== Segment start ==
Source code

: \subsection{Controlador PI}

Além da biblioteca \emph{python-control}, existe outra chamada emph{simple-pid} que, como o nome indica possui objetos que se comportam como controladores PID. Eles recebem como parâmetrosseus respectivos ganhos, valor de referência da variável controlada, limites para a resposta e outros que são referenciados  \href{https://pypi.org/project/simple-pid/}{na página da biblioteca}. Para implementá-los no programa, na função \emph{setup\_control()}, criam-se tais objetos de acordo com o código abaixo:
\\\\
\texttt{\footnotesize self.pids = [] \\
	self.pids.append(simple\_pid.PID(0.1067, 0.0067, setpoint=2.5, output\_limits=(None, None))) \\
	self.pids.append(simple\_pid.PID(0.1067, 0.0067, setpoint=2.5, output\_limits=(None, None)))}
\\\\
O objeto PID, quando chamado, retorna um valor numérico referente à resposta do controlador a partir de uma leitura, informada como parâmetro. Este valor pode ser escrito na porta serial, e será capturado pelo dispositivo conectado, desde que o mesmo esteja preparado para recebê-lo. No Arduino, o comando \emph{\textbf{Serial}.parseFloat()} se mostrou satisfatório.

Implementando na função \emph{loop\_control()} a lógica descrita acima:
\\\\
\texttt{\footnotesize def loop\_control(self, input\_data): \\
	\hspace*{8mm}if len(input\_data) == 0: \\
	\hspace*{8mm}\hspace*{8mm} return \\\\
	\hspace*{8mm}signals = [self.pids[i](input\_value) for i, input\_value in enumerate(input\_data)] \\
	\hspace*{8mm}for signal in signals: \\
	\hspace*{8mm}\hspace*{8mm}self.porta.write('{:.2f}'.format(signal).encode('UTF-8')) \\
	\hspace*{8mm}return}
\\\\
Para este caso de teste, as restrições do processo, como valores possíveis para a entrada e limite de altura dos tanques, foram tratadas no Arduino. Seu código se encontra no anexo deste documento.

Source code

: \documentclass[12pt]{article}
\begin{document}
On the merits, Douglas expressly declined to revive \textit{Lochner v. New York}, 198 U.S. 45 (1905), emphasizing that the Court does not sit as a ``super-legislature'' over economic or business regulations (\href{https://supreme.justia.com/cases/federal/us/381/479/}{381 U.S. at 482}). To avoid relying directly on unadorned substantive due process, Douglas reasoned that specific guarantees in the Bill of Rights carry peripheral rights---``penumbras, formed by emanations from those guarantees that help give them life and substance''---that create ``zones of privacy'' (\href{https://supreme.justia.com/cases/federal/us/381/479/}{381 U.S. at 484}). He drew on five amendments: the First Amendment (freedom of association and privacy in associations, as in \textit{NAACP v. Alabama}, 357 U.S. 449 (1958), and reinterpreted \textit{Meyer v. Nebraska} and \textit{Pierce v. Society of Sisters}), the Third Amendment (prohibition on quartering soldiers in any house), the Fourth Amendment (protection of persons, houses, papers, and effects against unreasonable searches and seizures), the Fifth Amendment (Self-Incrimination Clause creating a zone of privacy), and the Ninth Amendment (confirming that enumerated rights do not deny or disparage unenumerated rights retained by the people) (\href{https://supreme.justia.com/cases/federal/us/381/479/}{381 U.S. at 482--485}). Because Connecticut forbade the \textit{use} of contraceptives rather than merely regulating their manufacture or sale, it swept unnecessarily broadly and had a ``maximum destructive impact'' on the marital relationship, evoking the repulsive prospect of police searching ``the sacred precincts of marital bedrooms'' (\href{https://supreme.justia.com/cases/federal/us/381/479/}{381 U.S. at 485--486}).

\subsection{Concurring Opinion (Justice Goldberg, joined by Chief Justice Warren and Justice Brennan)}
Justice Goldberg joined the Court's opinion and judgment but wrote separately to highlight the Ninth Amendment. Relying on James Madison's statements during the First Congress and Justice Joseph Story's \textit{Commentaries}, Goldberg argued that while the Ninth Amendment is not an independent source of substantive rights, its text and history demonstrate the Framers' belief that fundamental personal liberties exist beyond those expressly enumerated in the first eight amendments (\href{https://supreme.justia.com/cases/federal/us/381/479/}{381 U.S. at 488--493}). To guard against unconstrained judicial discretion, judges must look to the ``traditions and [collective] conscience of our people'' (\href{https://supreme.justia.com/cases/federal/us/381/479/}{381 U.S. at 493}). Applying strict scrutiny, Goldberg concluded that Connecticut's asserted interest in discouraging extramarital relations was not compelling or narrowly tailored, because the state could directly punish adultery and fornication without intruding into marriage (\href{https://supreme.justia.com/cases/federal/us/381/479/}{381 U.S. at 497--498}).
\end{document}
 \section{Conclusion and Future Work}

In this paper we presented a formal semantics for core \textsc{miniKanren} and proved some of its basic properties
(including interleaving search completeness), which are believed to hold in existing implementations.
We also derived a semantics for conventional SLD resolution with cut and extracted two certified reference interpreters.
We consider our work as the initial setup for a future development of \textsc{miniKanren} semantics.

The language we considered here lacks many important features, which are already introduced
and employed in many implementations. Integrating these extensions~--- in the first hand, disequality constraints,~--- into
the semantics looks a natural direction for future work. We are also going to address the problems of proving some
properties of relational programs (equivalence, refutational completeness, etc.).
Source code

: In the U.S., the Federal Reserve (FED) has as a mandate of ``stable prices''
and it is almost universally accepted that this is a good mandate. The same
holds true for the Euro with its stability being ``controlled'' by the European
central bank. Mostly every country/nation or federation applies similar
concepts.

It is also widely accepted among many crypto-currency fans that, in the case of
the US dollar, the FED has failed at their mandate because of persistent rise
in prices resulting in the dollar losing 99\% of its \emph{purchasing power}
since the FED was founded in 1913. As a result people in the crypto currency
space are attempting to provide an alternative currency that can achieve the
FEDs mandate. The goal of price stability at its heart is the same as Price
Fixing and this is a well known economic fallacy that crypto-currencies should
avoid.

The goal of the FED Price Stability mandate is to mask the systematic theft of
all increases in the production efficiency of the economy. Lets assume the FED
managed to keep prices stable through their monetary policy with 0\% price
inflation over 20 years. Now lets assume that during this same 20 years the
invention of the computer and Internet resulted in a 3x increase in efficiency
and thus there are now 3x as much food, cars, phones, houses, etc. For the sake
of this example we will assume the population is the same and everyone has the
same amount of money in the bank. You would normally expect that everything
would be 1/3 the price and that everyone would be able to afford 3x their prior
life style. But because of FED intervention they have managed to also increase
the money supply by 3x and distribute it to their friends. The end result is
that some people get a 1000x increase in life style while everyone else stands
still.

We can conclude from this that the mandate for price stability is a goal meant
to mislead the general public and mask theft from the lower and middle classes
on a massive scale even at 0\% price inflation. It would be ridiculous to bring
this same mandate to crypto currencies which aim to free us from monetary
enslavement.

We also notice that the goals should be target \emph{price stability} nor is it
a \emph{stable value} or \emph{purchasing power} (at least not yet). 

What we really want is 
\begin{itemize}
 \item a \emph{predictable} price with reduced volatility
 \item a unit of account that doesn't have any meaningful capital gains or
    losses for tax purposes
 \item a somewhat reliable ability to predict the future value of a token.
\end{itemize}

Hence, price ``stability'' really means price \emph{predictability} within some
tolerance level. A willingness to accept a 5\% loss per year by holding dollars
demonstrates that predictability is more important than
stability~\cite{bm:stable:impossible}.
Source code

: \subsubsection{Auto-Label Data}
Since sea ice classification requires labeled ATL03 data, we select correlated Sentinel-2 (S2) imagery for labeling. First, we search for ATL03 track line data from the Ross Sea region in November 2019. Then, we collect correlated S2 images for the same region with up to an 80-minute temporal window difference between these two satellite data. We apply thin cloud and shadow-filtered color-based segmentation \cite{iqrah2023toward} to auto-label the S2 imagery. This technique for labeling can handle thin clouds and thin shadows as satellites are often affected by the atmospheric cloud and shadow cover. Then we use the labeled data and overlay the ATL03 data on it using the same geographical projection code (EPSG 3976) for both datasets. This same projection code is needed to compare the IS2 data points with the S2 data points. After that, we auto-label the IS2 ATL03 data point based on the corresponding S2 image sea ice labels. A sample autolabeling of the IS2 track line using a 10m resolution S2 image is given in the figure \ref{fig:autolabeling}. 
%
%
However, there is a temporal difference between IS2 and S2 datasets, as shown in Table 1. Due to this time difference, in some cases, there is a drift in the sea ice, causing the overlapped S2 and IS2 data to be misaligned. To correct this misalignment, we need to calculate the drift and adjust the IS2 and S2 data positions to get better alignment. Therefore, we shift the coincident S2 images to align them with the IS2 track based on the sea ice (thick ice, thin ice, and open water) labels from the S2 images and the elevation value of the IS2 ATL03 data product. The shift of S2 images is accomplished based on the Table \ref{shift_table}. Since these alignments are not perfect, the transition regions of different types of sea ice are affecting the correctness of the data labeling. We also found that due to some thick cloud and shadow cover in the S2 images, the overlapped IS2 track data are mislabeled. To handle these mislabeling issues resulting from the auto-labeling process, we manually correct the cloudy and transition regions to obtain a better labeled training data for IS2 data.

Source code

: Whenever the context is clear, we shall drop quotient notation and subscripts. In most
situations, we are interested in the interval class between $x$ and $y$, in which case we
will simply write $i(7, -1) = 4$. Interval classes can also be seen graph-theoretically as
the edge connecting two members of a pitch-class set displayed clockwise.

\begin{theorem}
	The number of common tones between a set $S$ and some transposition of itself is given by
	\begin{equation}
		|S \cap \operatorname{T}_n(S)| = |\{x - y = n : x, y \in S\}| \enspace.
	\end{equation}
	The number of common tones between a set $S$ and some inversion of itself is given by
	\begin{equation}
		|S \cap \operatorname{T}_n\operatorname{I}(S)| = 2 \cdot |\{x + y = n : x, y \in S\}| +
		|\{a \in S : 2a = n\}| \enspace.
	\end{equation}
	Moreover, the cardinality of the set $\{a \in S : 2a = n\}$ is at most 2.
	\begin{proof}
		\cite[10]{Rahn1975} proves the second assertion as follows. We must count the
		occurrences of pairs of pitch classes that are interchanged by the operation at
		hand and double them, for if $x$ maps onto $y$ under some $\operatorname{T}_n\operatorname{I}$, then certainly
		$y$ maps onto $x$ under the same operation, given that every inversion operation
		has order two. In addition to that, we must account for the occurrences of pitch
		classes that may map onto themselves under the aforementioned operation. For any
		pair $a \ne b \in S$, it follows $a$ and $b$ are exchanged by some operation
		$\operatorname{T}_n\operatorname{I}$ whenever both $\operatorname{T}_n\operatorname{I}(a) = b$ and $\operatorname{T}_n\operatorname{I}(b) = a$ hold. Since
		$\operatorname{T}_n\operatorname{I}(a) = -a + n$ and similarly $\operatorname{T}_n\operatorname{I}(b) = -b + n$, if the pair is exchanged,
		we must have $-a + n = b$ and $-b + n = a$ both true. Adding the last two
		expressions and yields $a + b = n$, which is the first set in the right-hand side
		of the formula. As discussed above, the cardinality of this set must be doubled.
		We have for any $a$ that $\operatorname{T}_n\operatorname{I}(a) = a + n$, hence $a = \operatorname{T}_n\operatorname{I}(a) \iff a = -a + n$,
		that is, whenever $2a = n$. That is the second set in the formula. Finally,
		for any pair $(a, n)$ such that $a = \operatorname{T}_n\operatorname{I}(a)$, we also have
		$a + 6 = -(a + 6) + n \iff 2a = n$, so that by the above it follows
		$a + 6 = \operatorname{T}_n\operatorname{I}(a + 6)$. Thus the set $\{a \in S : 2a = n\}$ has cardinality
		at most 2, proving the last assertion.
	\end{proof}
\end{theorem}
== Segment end ==
▸ **WHAT YOU NEED TO DO**
In the listing above, find the line holding "the edge connecting" and the line holding "must count the", then output those two lines and every line between them exactly.

▸ **RESULT OF THE EXERCISE**
the edge connecting two members of a pitch-class set displayed clockwise.

\begin{theorem}
	The number of common tones between a set $S$ and some transposition of itself is given by
	\begin{equation}
		|S \cap \operatorname{T}_n(S)| = |\{x - y = n : x, y \in S\}| \enspace.
	\end{equation}
	The number of common tones between a set $S$ and some inversion of itself is given by
	\begin{equation}
		|S \cap \operatorname{T}_n\operatorname{I}(S)| = 2 \cdot |\{x + y = n : x, y \in S\}| +
		|\{a \in S : 2a = n\}| \enspace.
	\end{equation}
	Moreover, the cardinality of the set $\{a \in S : 2a = n\}$ is at most 2.
	\begin{proof}
		\cite[10]{Rahn1975} proves the second assertion as follows. We must count the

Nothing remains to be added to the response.